Veggie Stuffed 8-Ball Zucchini

1 8-ball zucchini (it's a big, fat, round one)
1 broccoli crown
1 package of mushrooms (white, baby portobellos, whatever is your preference)
1/8 - 1/4 cup of balsamic vinegar
salt, pepper, and garlic powder (or 1 fresh, minced garlic clove) to taste
2 tbsp of sour cream
1 handful (about 1/4 of a cup) of shredded cheese (I used the mexican blend, but whatever your preference is should suffice)

Heat the oven to 400 F. Then chop up the mushrooms and the broccoli crown and cook them in a sauce pan with the vinegar, salt, pepper, and garlic.

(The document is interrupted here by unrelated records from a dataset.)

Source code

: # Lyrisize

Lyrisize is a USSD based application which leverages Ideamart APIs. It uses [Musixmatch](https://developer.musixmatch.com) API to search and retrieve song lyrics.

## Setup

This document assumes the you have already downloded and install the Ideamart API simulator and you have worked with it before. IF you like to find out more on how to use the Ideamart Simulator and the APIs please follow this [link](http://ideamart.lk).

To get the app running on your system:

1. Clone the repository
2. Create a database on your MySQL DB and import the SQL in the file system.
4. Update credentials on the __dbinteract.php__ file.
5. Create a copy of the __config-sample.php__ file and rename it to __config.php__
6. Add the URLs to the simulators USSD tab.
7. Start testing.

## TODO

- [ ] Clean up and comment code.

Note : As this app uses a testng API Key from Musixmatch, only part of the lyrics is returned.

I sliced the mushrooms, and took as much stem off the individual, small broccoli crowns as possible, but that was just a personal preference. The mixture should be liquid-y. Take about 2/3 of the veggie mixture out of the saucepan and put it in a container for later.

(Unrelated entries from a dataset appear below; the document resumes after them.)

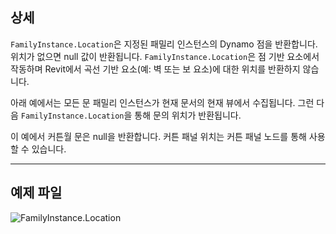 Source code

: ## 상세
`FamilyInstance.Location`은 지정된 패밀리 인스턴스의 Dynamo 점을 반환합니다. 위치가 없으면 null 값이 반환됩니다. `FamilyInstance.Location`은 점 기반 요소에서 작동하며 Revit에서 곡선 기반 요소(예: 벽 또는 보 요소)에 대한 위치를 반환하지 않습니다.

아래 예에서는 모든 문 패밀리 인스턴스가 현재 문서의 현재 뷰에서 수집됩니다. 그런 다음 `FamilyInstance.Location`을 통해 문의 위치가 반환됩니다.

이 예에서 커튼월 문은 null을 반환합니다. 커튼 패널 위치는 커튼 패널 노드를 통해 사용할 수 있습니다.
___
## 예제 파일

![FamilyInstance.Location](./Revit.Elements.FamilyInstance.Location_img.jpg)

Then, cut the top off the zucchini and hollow out the inside. Chop up all of the inside and cook it with the remaining 1/3 balsamic vinegar mixture. Once all of the veggies are cooked, take the sauce pan off the heat. Mix in the sour cream and the cheese.

Pour/scoop the veggie/cheese mixture into the hollowed out zucchini. All of t should fit. Don't be afraid to let the "stuffing" overflow, and don't worry if there is extra. Put the zucchini on a baking pan with at least a little bit of a lip and place in the oven. Cook for about 15 minutes, or until the stuffing is bubbly and the zucchini feels soft. Remove from the oven and enjoy!

You can make more stuffed zucchinis with the leftover veggie mixture, or you can just eat it by itself (that's actually how I can up with this recipe, I already had the veggies from a prior meal). Also, if you have normal zucchinis you can make this like a boat as well, the cooking time should be closer to 10 minutes then.